Failure to Timely Communicate and Act on Diagnostic Results for DVT
Penalty
Summary
The facility failed to follow its own policies and procedures regarding timely diagnostic testing, follow-up on diagnostic results, and physician notification for a resident experiencing a change in condition. The resident, who had a history of obesity, cellulitis, peripheral vascular disease, and prior pulmonary embolism, presented with unilateral leg swelling, warmth, and increased pain. Despite these symptoms, there was a delay in scheduling and performing the ordered venous and arterial doppler studies, with the tests being conducted three days after the initial order. After the diagnostic tests were completed, the results of the venous duplex scan, which confirmed deep vein thrombosis (DVT), were not promptly communicated to the physician.

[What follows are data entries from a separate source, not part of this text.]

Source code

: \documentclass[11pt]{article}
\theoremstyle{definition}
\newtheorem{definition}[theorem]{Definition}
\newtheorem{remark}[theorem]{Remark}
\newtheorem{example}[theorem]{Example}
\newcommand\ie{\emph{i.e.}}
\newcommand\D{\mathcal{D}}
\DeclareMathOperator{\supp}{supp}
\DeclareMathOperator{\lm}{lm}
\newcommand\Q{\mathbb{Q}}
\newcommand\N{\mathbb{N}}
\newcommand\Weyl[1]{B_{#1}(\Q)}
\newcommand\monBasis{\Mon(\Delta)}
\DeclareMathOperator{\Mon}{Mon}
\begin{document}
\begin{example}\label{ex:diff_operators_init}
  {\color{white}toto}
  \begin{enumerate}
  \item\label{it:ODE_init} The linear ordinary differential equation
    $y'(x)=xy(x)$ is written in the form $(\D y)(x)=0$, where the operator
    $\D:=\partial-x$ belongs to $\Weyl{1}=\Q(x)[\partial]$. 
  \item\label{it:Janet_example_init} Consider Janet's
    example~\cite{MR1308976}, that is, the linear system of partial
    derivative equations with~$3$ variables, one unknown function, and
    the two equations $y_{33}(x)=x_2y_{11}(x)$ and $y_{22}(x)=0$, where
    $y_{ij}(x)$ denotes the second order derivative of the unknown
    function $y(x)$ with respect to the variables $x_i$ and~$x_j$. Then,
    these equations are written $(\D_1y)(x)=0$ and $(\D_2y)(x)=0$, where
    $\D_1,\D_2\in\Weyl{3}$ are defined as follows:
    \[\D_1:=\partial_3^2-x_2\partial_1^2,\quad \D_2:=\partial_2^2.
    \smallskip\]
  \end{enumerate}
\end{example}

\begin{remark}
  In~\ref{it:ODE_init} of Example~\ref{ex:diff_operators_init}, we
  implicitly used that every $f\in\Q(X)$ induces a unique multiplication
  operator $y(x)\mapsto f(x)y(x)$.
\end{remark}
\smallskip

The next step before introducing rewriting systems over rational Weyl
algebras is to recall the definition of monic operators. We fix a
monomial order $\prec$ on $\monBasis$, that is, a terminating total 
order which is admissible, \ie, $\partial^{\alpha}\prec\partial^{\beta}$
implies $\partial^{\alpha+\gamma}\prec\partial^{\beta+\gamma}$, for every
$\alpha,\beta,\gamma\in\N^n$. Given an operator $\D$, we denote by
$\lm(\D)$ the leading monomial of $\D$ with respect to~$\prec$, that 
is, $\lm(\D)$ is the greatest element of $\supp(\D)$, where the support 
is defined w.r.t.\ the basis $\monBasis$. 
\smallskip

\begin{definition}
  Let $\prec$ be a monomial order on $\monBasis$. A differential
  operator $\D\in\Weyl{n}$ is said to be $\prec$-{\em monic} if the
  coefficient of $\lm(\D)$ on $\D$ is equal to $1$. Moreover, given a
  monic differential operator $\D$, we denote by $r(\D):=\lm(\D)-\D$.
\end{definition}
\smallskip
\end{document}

The physician was not notified of the abnormal findings or the resident's escalating pain, which increased to a rating of 8/10. The physician only became aware of the positive DVT result during a subsequent visit, seven days after the initial symptoms were noted, and initiated appropriate anticoagulant therapy at that time. Interviews with facility staff revealed that required documentation, such as the SBAR communication form, was missing for the period in question, and there was no record of the change in condition being communicated via the facility's established communication systems. Staff acknowledged that the expected process for reporting and following up on diagnostic results was not followed, and the physician confirmed that he was not informed of the abnormal results or the resident's increased pain until several days later.